Canti di a Terra an inspired night of music
Featuring Constantinople and Barbara Furtuna. Coproduced by Early Music Vancouver and Caravan World Rhythms. At Christ Church Cathedral on Friday, October 18
Count this concert as a brilliant conceptual coup for organizers Early Music Vancouver and Caravan World Rhythms, and a sonic cornucopia that will ring fresh in listeners’ memories for a long time to come.
EMV, of course, specializes in the kind of European music that predates the classical era, while Caravan generally works with world-music performers, especially ones from Africa and the Mediterranean countries.
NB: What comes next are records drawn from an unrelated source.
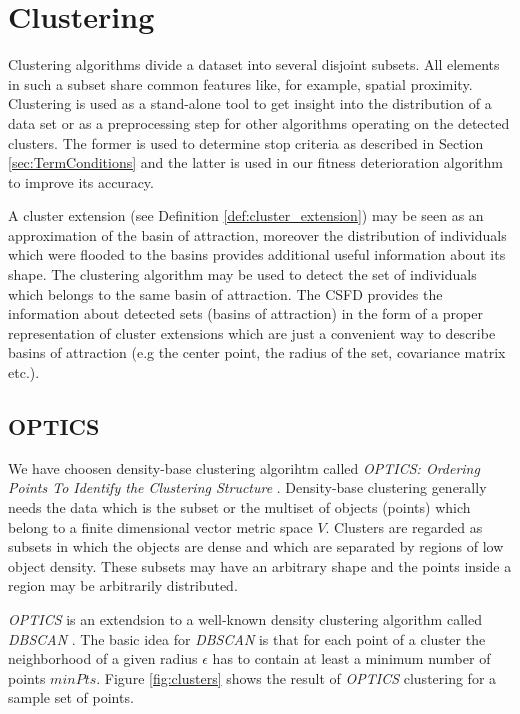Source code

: 
\chapter{Clustering}
\label{ch:Clustering}

Clustering algorithms divide a dataset into several disjoint subsets. All elements in such
a subset share common features like, for example, spatial proximity.
Clustering is used as a stand-alone tool to get insight into the distribution
of a data set or as a preprocessing step for other algorithms operating on the
detected clusters. The former is used to determine stop criteria as described
in Section \ref{sec:TermConditions} and the latter is used in our fitness deterioration
algorithm to improve its accuracy.

A cluster extension (see Definition \ref{def:cluster_extension}) 
may be seen as an approximation of the basin of attraction,
moreover the distribution of individuals which were flooded to the basins provides 
additional useful information about its shape. 
The clustering algorithm may be used to detect the set of individuals which
belongs to the same basin of attraction. 
The CSFD provides the information about detected
sets (basins of attraction) in the form of a proper representation of 
cluster extensions which are just a convenient way to describe basins of attraction 
(e.g the center point, the radius of the set, covariance matrix etc.). 

\section{OPTICS}
\label{sec:OPTICS}

We have choosen density-base clustering algorihtm called \textit{OPTICS:
Ordering Points To Identify the Clustering Structure} \cite{optics}. 
Density-base clustering generally needs the data which is the subset
or the multiset of objects (points) which belong to a finite dimensional
vector metric space $V$.
Clusters are regarded as subsets in which the objects are 
dense and which are separated by regions of low object density.
These subsets may have an arbitrary shape and the points inside a region
may be arbitrarily distributed.

\textit{OPTICS} is an extendsion to a well-known density clustering algorithm
called \textit{DBSCAN} \cite{dbscan}. The basic idea for \textit{DBSCAN} is that
for each point of a cluster the neighborhood of a given radius $\epsilon$ has to contain
at least a minimum number of points $minPts$. Figure
\ref{fig:clusters} shows the result of \textit{OPTICS} clustering for a sample set of points.

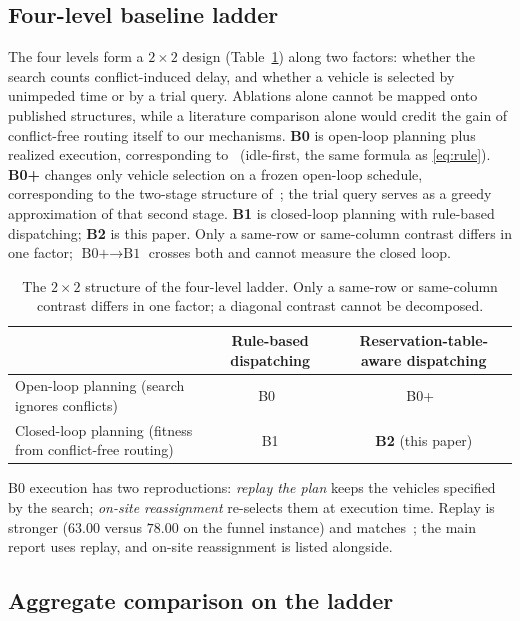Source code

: \subsection{Four-level baseline ladder}
\label{sec:arms}

The four levels form a $2\times2$ design (Table~\ref{tab:arms}) along two factors: whether the search counts conflict-induced delay, and whether a vehicle is selected by unimpeded time or by a trial query.
Ablations alone cannot be mapped onto published structures, while a literature comparison alone would credit the gain of conflict-free routing itself to our mechanisms.
\textbf{B0} is open-loop planning plus realized execution, corresponding to~\cite{li2026framework} (idle-first, the same formula as \eqref{eq:rule}).
\textbf{B0+} changes only vehicle selection on a frozen open-loop schedule, corresponding to the two-stage structure of~\cite{sun2023integrated}; the trial query serves as a greedy approximation of that second stage.
\textbf{B1} is closed-loop planning with rule-based dispatching; \textbf{B2} is this paper.
Only a same-row or same-column contrast differs in one factor; $\text{B0+}\to\text{B1}$ crosses both and cannot measure the closed loop.

\begin{table}[t]
\caption{The $2\times2$ structure of the four-level ladder.
Only a same-row or same-column contrast differs in one factor; a diagonal contrast cannot be decomposed.}
\label{tab:arms}
\footnotesize
\begin{tabular}{@{}lcc@{}}
\toprule
 & Rule-based dispatching & Reservation-table-aware dispatching \\
\midrule
Open-loop planning (search ignores conflicts) & B0~\cite{li2026framework} & B0+~\cite{sun2023integrated} \\
Closed-loop planning (fitness from conflict-free routing) & B1 & \textbf{B2} (this paper) \\
\bottomrule
\end{tabular}
\end{table}

B0 execution has two reproductions: \emph{replay the plan} keeps the vehicles specified by the search; \emph{on-site reassignment} re-selects them at execution time.
Replay is stronger ($63.00$ versus $78.00$ on the funnel instance) and matches~\cite{li2026framework}; the main report uses replay, and on-site reassignment is listed alongside.

\subsection{Aggregate comparison on the ladder}
\label{sec:main}

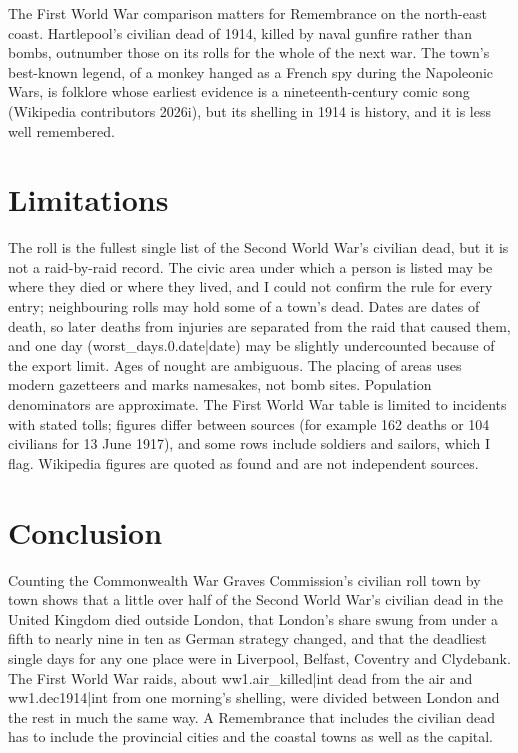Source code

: \documentclass[11pt,a4paper]{article}
\begin{document}
The First World War comparison matters for Remembrance on the north-east coast. Hartlepool's civilian dead of 1914, killed by naval gunfire rather than bombs, outnumber those on its rolls for the whole of the next war. The town's best-known legend, of a monkey hanged as a French spy during the Napoleonic Wars, is folklore whose earliest evidence is a nineteenth-century comic song (Wikipedia contributors 2026i), but its shelling in 1914 is history, and it is less well remembered.

\section{Limitations}

The roll is the fullest single list of the Second World War's civilian dead, but it is not a raid-by-raid record. The civic area under which a person is listed may be where they died or where they lived, and I could not confirm the rule for every entry; neighbouring rolls may hold some of a town's dead. Dates are dates of death, so later deaths from injuries are separated from the raid that caused them, and one day ({{worst_days.0.date|date}}) may be slightly undercounted because of the export limit. Ages of nought are ambiguous. The placing of areas uses modern gazetteers and marks namesakes, not bomb sites. Population denominators are approximate. The First World War table is limited to incidents with stated tolls; figures differ between sources (for example 162 deaths or 104 civilians for 13 June 1917), and some rows include soldiers and sailors, which I flag. Wikipedia figures are quoted as found and are not independent sources.

\section{Conclusion}

Counting the Commonwealth War Graves Commission's civilian roll town by town shows that a little over half of the Second World War's civilian dead in the United Kingdom died outside London, that London's share swung from under a fifth to nearly nine in ten as German strategy changed, and that the deadliest single days for any one place were in Liverpool, Belfast, Coventry and Clydebank. The First World War raids, about {{ww1.air_killed|int}} dead from the air and {{ww1.dec1914|int}} from one morning's shelling, were divided between London and the rest in much the same way. A Remembrance that includes the civilian dead has to include the provincial cities and the coastal towns as well as the capital.
\end{document}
So this ground-breaking collaboration between four singers from the island of Corsica and three early-music specialists from Montreal was a perfect fit—and that was apparent even before the two ensembles began swapping songs from their respective traditions.
Constantinople’s Tehran-born artistic director Kiya Tabassian set the tone right at the top, when his trio opened with “A moresca”, an ancient melody drawn from Corsican folklore. The combination of his plangent, mandolinlike setar, his younger brother Ziya’s resonant frame drum, and Elin Söderström’s viola da gamba made the concert’s cross-cultural drift obvious, but less apparent was the depth of the current. The Italian term moresca means “in the Moorish style”.
In other words, the links between Corsica and the Islamic world go way back. But there are significant stylistic differences, too. The polyphonic vocal tradition embodied by Barbara Furtuna’s Jean-Pierre Marchetti, André Dominici, Jean-Philippe Guissani, and Maxime Merlandi doesn’t exist in Islamic music, where harmonization is next to nonexistent. Conversely, improvisation plays a relatively small role in Corsican traditional song, which is so intricately harmonized that any deviation from the path would presumably spell disaster.
Thanks to some inspired programming, both differences and similarities were given their due on Friday night. The numbers where Barbara Furtuna sang unaccompanied were a fascinating window into a vocal style that’s derived from Catholic liturgical music but that’s been allowed to evolve in a way that, say, Gregorian chant hasn’t: the harmonies are more complex, reaching at times almost jazzlike sophistication. Constantinople’s instrumental exploration of medieval themes suggested that the aforementioned “Moorish” influence reached as far as the British Isles, perhaps as an unintended consequence of the Crusades. And when the two ensembles joined forces, the blend was unforced and entertaining, especially in the final encore, which found Tabassian singing arm-in-arm with the Corsicans, while Merlandi playfully pulled the Iranian’s ayatollah-worthy beard.
Overall, Canti di a Terra suggested that the world is smaller than we think—but its sonic possibilities remain immense.